Write only the number of lines in the entries below that contain the string "Dataset".
======== DATA PROVIDED
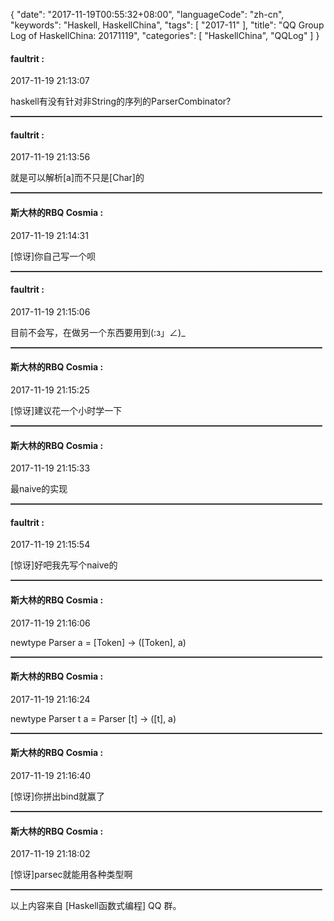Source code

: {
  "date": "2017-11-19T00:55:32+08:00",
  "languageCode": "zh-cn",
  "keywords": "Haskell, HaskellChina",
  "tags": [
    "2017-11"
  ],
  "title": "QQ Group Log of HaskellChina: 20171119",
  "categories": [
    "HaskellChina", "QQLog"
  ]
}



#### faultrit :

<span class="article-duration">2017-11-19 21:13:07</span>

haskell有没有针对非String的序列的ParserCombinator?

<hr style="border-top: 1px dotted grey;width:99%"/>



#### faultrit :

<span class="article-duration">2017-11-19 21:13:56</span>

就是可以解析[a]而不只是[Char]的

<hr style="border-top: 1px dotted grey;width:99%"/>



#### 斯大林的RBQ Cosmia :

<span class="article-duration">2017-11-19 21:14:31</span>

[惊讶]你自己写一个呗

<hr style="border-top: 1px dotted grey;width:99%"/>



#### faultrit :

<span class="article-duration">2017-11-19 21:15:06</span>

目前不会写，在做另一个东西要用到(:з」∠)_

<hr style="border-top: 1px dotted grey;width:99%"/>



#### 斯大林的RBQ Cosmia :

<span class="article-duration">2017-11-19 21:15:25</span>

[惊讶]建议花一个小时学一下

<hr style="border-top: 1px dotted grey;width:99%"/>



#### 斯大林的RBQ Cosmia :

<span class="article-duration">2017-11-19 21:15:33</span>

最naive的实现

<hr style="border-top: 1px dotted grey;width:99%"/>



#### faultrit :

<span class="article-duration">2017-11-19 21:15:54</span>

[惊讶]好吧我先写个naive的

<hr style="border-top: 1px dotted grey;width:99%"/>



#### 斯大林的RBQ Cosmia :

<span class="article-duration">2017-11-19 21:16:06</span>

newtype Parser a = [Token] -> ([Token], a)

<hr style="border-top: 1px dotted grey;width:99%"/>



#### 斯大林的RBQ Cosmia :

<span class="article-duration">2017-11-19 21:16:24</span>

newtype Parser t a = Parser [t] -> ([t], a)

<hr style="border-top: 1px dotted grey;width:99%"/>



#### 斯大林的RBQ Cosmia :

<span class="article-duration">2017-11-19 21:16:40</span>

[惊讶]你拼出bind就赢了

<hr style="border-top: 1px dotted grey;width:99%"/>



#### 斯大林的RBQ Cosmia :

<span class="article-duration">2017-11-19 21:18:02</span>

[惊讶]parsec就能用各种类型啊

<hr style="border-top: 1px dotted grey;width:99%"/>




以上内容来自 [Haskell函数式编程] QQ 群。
================
======== DATA PROVIDED
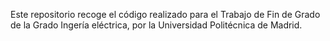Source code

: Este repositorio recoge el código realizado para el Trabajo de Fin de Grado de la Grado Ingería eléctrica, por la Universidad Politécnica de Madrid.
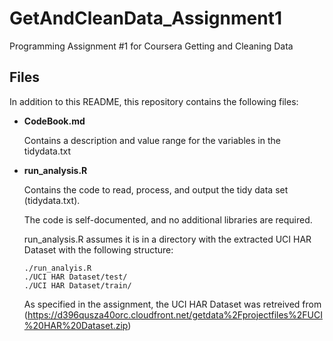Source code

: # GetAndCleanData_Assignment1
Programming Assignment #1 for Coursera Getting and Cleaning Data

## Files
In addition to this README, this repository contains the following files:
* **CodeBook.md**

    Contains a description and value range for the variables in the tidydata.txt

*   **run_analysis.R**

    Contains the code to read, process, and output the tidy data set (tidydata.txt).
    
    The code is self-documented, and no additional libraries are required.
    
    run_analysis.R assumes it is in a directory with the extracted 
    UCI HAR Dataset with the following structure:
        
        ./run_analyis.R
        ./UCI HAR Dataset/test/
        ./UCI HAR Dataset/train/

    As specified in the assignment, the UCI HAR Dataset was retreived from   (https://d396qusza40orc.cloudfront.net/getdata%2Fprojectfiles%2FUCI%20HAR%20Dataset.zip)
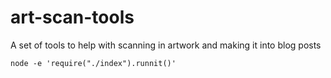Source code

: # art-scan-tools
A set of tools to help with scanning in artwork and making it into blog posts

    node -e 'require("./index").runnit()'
================
• **EXPECTED ANSWER**
4